30 juin : Manywa aurait-il le beau rôle ?

Anthony M.k. Katombe (cp)

Kinshasa

Azarias Ruberwa Manywa, Vice-Président du Congo, n'est pas allé par le dos de la cuillère pour condamner la répression sanglante et disproportionnée par les forces de l'ordre de la marche du peuple du 30 juin.

Pour "Monsieur Politique, Défense et Sécurité" du gouvernement, une enquête doit être incessamment diligentée, des responsabilités établies et les coupables sanctionnés. Et sensibilité de chrétien oblige, Manywa présente ses condoléances aux familles éprouvées.
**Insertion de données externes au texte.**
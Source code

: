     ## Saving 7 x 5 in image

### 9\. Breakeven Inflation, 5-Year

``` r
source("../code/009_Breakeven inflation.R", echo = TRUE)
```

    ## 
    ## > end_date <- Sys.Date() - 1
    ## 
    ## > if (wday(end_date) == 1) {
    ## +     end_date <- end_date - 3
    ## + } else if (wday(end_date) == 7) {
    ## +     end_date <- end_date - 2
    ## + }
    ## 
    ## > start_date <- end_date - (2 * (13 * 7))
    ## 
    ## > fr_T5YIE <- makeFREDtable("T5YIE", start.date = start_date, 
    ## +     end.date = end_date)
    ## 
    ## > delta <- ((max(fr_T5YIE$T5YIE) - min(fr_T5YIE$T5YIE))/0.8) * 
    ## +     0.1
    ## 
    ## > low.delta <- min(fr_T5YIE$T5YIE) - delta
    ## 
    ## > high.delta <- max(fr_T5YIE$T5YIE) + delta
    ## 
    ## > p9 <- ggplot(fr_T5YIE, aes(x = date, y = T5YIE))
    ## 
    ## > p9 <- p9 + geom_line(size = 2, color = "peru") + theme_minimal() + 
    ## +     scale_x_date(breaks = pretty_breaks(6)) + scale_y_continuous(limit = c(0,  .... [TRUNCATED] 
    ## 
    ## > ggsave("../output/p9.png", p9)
Manywa passe aux yeux de beaucoup d'observateurs, pour la tête pensante de l'espace présidentiel congolais. Il a eu le mérite d'exiger le dialogue avec les forces politiques significatives non institutionnelles, la révision constitutionnelle pour permettre le remodelage des institutions et la participation de l'UPDS, entre autres, aux affaires, pour une prolongation plus fructueuse de la transition. Sans ce dialogue et cet ajustement, le Congo, aux dires de ce brillant avocat, irait tout droit vers une catastrophe certaine; Une certaine opinion ne peut quand même s'empêcher de se demander si le Vice-Président ne serait pas un peu naïf de croire qu'il obtiendrait de ses partenaires belligérants une ouverture vers l'apposition' réelle, alors qu'après deux ans de transition, il n'a toujours pas réussi à obtenir, tout chef d'une composante belligérante qu'il est, le partage des responsabilités dans les entreprises publiques, la territoriale et la diplomatie.

Après le 30 juin, une autre question surgit sur Manywa. L'homme est-il vraiment celui qu'on nous dit être : Président de la commission politique, défense et sécurité du gouvernement?

Quand au sortir du séminaire d'autoévaluation du gouvernement. Le bilan sur les objectifs de la transition est déclaré " largement positif, en dépit de quelques problèmes qui subsistent ci et là, ça veut dire alors que le pays est maintenant vraiment réunifié, malgré quelques poches de tension, l'armée, bien que pas encore totalement brassée, est aussi réunifiée, les services de sécurité aussi, et que tous ces trois secteurs névralgiques sont bien sous le contrôle d'un homme : Azarias Ruberwa Manywa. Coup de théâtre bien de chez nous, comme un Congolais de la rue, Manywa veut aussi comprendre ce qui s'est passé le 30 juin.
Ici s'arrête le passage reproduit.